++++ Information shown

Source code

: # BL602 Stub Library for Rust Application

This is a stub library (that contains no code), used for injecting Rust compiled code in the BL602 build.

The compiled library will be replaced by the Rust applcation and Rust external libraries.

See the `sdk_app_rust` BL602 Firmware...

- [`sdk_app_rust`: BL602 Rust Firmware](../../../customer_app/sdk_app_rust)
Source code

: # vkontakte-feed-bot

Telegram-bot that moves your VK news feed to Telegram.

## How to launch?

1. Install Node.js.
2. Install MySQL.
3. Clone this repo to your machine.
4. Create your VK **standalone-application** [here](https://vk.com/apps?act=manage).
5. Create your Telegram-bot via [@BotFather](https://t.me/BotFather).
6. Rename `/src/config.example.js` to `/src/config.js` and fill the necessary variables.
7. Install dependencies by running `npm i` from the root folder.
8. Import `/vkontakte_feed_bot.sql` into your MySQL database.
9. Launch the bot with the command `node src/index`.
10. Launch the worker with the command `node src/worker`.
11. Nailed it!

++++++++

Aim of the task = Each line of the entries above that includes the string "MySQL" should be copied out.

Solved problem =
2. Install MySQL.
8. Import `/vkontakte_feed_bot.sql` into your MySQL database.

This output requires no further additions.